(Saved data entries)

*** Begin section ***

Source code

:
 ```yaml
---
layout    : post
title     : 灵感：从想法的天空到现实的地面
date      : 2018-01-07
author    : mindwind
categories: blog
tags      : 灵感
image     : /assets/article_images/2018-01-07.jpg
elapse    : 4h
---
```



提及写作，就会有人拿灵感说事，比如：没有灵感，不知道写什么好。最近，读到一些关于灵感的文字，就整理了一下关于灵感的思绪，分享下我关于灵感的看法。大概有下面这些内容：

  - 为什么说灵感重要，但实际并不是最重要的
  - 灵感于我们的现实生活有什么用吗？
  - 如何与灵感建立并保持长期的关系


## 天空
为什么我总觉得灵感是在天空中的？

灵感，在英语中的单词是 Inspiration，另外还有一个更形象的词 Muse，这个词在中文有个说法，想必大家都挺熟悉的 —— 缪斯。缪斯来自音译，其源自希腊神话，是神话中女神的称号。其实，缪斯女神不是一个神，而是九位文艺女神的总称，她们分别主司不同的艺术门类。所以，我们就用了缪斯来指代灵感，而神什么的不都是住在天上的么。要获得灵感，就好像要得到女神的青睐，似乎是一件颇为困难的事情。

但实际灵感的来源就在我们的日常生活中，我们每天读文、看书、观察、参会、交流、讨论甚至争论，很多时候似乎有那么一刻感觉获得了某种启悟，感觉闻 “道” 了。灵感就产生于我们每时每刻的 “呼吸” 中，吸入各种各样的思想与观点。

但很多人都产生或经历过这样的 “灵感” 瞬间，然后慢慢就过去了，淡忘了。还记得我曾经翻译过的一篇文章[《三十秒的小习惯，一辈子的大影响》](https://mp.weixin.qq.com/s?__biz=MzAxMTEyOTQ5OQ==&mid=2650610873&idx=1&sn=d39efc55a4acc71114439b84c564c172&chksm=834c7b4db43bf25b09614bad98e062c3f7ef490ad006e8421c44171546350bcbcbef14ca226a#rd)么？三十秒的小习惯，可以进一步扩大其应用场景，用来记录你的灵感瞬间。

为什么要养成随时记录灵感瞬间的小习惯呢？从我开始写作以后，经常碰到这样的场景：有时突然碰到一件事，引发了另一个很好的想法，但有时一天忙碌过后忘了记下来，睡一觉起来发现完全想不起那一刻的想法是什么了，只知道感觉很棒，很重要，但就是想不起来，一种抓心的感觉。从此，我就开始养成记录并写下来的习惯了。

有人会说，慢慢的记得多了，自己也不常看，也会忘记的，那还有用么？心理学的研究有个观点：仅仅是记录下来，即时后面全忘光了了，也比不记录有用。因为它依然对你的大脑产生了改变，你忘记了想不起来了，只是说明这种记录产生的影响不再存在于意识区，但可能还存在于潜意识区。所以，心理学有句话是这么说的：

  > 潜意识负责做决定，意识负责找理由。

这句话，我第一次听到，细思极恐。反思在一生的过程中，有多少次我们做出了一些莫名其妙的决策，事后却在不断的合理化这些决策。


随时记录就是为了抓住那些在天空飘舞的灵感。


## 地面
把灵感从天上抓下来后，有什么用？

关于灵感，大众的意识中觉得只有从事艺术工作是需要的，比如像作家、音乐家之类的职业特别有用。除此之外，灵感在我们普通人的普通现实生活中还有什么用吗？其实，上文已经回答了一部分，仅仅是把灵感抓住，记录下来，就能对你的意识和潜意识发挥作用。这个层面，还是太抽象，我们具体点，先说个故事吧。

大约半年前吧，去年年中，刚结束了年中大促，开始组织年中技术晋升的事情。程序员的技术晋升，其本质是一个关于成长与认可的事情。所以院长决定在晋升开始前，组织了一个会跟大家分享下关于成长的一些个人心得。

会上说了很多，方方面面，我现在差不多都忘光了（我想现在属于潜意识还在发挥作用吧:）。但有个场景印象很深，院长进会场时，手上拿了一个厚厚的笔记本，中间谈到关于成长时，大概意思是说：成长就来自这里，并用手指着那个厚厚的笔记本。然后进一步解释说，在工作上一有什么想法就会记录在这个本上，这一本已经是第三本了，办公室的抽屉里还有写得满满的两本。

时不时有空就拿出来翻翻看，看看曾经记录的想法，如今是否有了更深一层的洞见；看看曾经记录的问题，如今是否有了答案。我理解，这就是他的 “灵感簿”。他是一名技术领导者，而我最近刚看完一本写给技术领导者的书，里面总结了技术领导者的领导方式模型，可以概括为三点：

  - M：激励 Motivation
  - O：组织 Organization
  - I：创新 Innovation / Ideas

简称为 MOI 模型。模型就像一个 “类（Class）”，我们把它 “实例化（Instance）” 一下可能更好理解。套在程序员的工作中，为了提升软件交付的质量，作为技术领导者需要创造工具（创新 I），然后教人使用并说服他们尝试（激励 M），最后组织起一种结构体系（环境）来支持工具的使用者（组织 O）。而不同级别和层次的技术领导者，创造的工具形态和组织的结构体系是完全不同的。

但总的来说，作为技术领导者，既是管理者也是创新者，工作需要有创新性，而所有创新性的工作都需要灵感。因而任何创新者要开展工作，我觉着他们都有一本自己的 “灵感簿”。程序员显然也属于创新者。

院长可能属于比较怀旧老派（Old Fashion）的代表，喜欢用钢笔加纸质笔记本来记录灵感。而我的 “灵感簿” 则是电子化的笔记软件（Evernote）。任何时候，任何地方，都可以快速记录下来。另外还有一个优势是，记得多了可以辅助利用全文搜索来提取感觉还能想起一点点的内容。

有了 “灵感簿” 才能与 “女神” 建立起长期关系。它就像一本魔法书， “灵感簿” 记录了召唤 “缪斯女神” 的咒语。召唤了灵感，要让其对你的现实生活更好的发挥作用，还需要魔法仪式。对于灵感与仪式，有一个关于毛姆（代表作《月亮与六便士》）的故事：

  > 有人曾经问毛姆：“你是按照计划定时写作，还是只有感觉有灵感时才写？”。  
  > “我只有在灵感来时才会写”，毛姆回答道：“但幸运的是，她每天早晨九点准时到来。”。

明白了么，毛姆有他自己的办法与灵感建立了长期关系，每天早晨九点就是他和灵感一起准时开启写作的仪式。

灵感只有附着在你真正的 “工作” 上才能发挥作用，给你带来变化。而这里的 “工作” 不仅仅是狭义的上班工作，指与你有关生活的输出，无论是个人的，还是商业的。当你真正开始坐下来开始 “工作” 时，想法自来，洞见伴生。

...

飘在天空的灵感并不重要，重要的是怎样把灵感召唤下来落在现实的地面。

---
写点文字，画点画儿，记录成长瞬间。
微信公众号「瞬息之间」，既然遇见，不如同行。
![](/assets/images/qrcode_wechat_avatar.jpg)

*** End section ***

◆ TRY IT:
Count up the lines in the preceding data that include the word "assets"; respond with the number only.

◆ FINAL ANSWER:
2